Web lists-archives.com

Re: [PATCH] [Outreachy] git/userdiff.c fix regex pattern error




On Thu, 4 Oct 2018 at 20:56, Johannes Schindelin
<Johannes.Schindelin@xxxxxx> wrote:
>
> Hi Ananya,
>
> On Thu, 4 Oct 2018, Ananya Krishna Maram wrote:
>
> > On Thu, 4 Oct 2018 at 19:56, Johannes Schindelin
> > <Johannes.Schindelin@xxxxxx> wrote:
> > >
> > > Hi Ananya,
> > >
> > > thank you for taking the time to write this patch!
> > >
> > > On Thu, 4 Oct 2018, Ananya Krishna Maram wrote:
> > >
> > > > the forward slash character should be escaped with backslash. Fix
> > > > Unescaped forward slash error in Python regex statements.
> > > >
> > > > Signed-off-by: Ananya Krishna Maram<ananyakittu1997@xxxxxxxxx>
> > >
> > > That explains pretty well what you did, but I wonder why the forward slash
> > > needs to be escaped?
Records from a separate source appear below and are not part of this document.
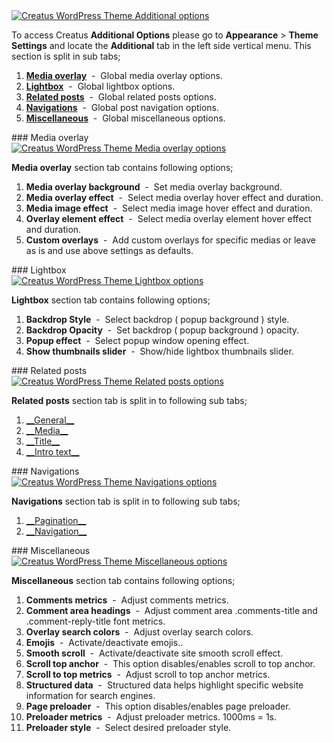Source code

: <div class="thz-lightbox-gallery" markdown="1">
<div class="thz-doc-image max">
<a class="thz-lightbox mfp-image" href="../../docs-media/additional-options.jpg" data-mfp-title="Creatus WordPress Theme Additional options" data-modal-size="large">
	<img src="../../docs-media/additional-options.jpg" alt="Creatus WordPress Theme Additional options" />
</a>
</div>

<div markdown="1">

To access Creatus __Additional Options__ please go to __Appearance__ >  __Theme Settings__ and locate the __Additional__ tab in the left side vertical menu. This section is split in sub tabs;

</div>


1. <a href="#overlay" class="thz-scroll">__Media overlay__</a> &nbsp;-&nbsp; Global media overlay options.
1. <a href="#lightbox" class="thz-scroll">__Lightbox__</a> &nbsp;-&nbsp; Global lightbox options.
1. <a href="#related" class="thz-scroll">__Related posts__</a> &nbsp;-&nbsp; Global related posts options.
1. <a href="#navs" class="thz-scroll">__Navigations__</a> &nbsp;-&nbsp; Global post navigation options.
1. <a href="#misc" class="thz-scroll">__Miscellaneous__</a> &nbsp;-&nbsp; Global miscellaneous options.	



<div id="overlay" markdown="1">
### Media overlay
<div class="thz-doc-image max">
<a class="thz-lightbox mfp-image" href="../../docs-media/media-overlay-options.jpg" data-mfp-title="Creatus WordPress Theme Media overlay options" data-modal-size="large">
	<img src="../../docs-media/media-overlay-options.jpg" alt="Creatus WordPress Theme Media overlay options" />
</a>
</div>

__Media overlay__ section tab contains following options;


1. __Media overlay background__ &nbsp;-&nbsp; Set media overlay background.
1. __Media overlay effect__ &nbsp;-&nbsp; Select media overlay hover effect and duration.
1. __Media image effect__ &nbsp;-&nbsp; Select media image hover effect and duration.
1. __Overlay element effect__ &nbsp;-&nbsp; Select media overlay element hover effect and duration.
1. __Custom overlays__ &nbsp;-&nbsp; Add custom overlays for specific medias or leave as is and use above settings as defaults.
</div>



<div id="lightbox" markdown="1">
### Lightbox
<div class="thz-doc-image max">
<a class="thz-lightbox mfp-image" href="../../docs-media/lightbox-options.jpg" data-mfp-title="Creatus WordPress Theme Lightbox options" data-modal-size="large">
	<img src="../../docs-media/lightbox-options.jpg" alt="Creatus WordPress Theme Lightbox options" />
</a>
</div>

__Lightbox__ section tab contains following options;


1. __Backdrop Style__ &nbsp;-&nbsp; Select backdrop ( popup background ) style.
1. __Backdrop Opacity__ &nbsp;-&nbsp; Set backdrop ( popup background ) opacity.
1. __Popup effect__ &nbsp;-&nbsp; Select popup window opening effect.
1. __Show thumbnails slider__ &nbsp;-&nbsp; Show/hide lightbox thumbnails slider.
</div>



<div id="related" markdown="1">
### Related posts
<div class="thz-doc-image max">
<a class="thz-lightbox mfp-image" href="../../docs-media/related-posts-options.jpg" data-mfp-title="Creatus WordPress Theme Related posts options" data-modal-size="large">
	<img src="../../docs-media/related-posts-options.jpg" alt="Creatus WordPress Theme Related posts options" />
</a>
</div>

__Related posts__ section tab is split in to following sub tabs;


1. <a class="thz-lightbox mfp-image" href="../../docs-media/related-general-options.jpg" data-mfp-title="Creatus WordPress Theme Related general options" data-modal-size="large">
	__General__</a>
1. <a class="thz-lightbox mfp-image" href="../../docs-media/related-media-options.jpg" data-mfp-title="Creatus WordPress Theme Related media options" data-modal-size="large">
	__Media__</a>
1. <a class="thz-lightbox mfp-image" href="../../docs-media/related-title-options.jpg" data-mfp-title="Creatus WordPress Theme Related title options" data-modal-size="large">
	__Title__</a>
1. <a class="thz-lightbox mfp-image" href="../../docs-media/related-intro-text-options.jpg" data-mfp-title="Creatus WordPress Theme Related intro text options" data-modal-size="large">
	__Intro text__</a>


</div>



<div id="navs" markdown="1">
### Navigations
<div class="thz-doc-image max">
<a class="thz-lightbox mfp-image" href="../../docs-media/navigations-options.jpg" data-mfp-title="Creatus WordPress Theme Navigations options" data-modal-size="large">
	<img src="../../docs-media/navigations-options.jpg" alt="Creatus WordPress Theme Navigations options" />
</a>
</div>

__Navigations__ section tab is split in to following sub tabs;


1. <a class="thz-lightbox mfp-image" href="../../docs-media/pagination-options.jpg" data-mfp-title="Creatus WordPress Theme Pagination options" data-modal-size="large">
	__Pagination__</a>
1. <a class="thz-lightbox mfp-image" href="../../docs-media/navigation-options.jpg" data-mfp-title="Creatus WordPress Theme Navigations options" data-modal-size="large">
	__Navigation__</a>



</div>

<div id="misc" markdown="1">
### Miscellaneous
<div class="thz-doc-image max">
<a class="thz-lightbox mfp-image" href="../../docs-media/miscellaneous-options.jpg" data-mfp-title="Creatus WordPress Theme Miscellaneous options" data-modal-size="large">
	<img src="../../docs-media/miscellaneous-options.jpg" alt="Creatus WordPress Theme Miscellaneous options" />
</a>
</div>

__Miscellaneous__ section tab contains following options;


1. __Comments metrics__ &nbsp;-&nbsp; Adjust comments metrics.
1. __Comment area headings__ &nbsp;-&nbsp; Adjust comment area .comments-title and .comment-reply-title font metrics.
1. __Overlay search colors__ &nbsp;-&nbsp; Adjust overlay search colors.
1. __Emojis__ &nbsp;-&nbsp; Activate/deactivate emojis..
1. __Smooth scroll__ &nbsp;-&nbsp; Activate/deactivate site smooth scroll effect.
1. __Scroll top anchor__ &nbsp;-&nbsp; This option disables/enables scroll to top anchor.
1. __Scroll to top metrics__ &nbsp;-&nbsp; Adjust scroll to top anchor metrics.
1. __Structured data__ &nbsp;-&nbsp; Structured data helps highlight specific website information for search engines.
1. __Page preloader__ &nbsp;-&nbsp; This option disables/enables page preloader.
1. __Preloader metrics__ &nbsp;-&nbsp; Adjust preloader metrics. 1000ms = 1s.
1. __Preloader style__ &nbsp;-&nbsp; Select desired preloader style.


</div>



</div>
I would understand if we enclosed the pattern in
> > > `/<regex>/`, as it is done e.g. in Javascript, but we do not...
> >
> > You are correct, the code would execute either ways. But when I came across
> > this line, I didn't get it's meaning instantly because as per standards, forward
> > slash has to be escaped. In fact when open source code is written according to
> > standards, the code will be reachable to more people.
>
> I am afraid that I do not follow... Regular expressions have quite a few
> special characters, but forward slashes are not among them.
>
> Meaning: if we had specified the regular expression thusly (in any
> language that supports them to be specified in this way):
>
>         /|[-+*/<>%&^|=!]=|//=?|<<=?|>>=?|\\*\\*=?/
>
> then I would agree that this is a bug, and needs to be fixed. But we
> specify it as a regular C string:
>
>         "|[-+*/<>%&^|=!]=|//=?|<<=?|>>=?|\\*\\*=?"
>
> In this context, the backslash has an additional, nested meaning: it
> escapes special characters in a C string, too. So writing
>
>         "\\"
>
> will actually result in a string consisting of a single backslash. And
>
>         "\n"
>
> would specify a string consisting of a single line feed character. Some C
> compilers ignore incorrectly-escaped characters, i.e. "\/" would simply
> expand to the forward slash.
>
> However, you wanted to escape the forward slash in the regular expression.
> To do that, you would have to write
>
>         "\\/"
>
> i.e. specifying, in a C string, a backslash character, followed by a
> forward slash character.
>
> However, the regular expression would then be interpreting the backslash
> character as escape character in its own right, seeing the forward slash,
> and replacing this sequence by a forward slash.
>
> But it does not need to be escaped, when you specify the regular
> expression the way we do. And the way we specified it is really the
> standard when specifying regular expressions in C code, i.e. *without* the
> suggested backslash.

Aha!. this makes total sense. I was thinking from a general regular expression
point of view. But I should be thinking from C point of view and how C
might interpret this newly submitted string.
This explanation is very clear. Thanks for taking time to reply to my
patch. From next time on, I will try to think from
git project's point of view.

Thanks,
Ananya.

> Ciao,
> Johannes
>
> >
> > Thanks,
> > Ananya.
> >
> > > Thanks,
> > > Johannes
> > >
> > > > ---
> > > >  userdiff.c | 2 +-
> > > >  1 file changed, 1 insertion(+), 1 deletion(-)
> > > >
> > > > diff --git a/userdiff.c b/userdiff.c
> > > > index f565f6731..f4ff9b9e5 100644
> > > > --- a/userdiff.c
> > > > +++ b/userdiff.c
> > > > @@ -123,7 +123,7 @@ PATTERNS("python", "^[ \t]*((class|def)[ \t].*)$",
> > > >        /* -- */
> > > >        "[a-zA-Z_][a-zA-Z0-9_]*"
> > > >        "|[-+0-9.e]+[jJlL]?|0[xX]?[0-9a-fA-F]+[lL]?"
> > > > -      "|[-+*/<>%&^|=!]=|//=?|<<=?|>>=?|\\*\\*=?"),
> > > > +      "|[-+*\/<>%&^|=!]=|\/\/=?|<<=?|>>=?|\\*\\*=?"),
> > > >        /* -- */
> > > >  PATTERNS("ruby", "^[ \t]*((class|module|def)[ \t].*)$",
> > > >        /* -- */
> > > > --
> > > > 2.17.1
> > > >
> > > >
> >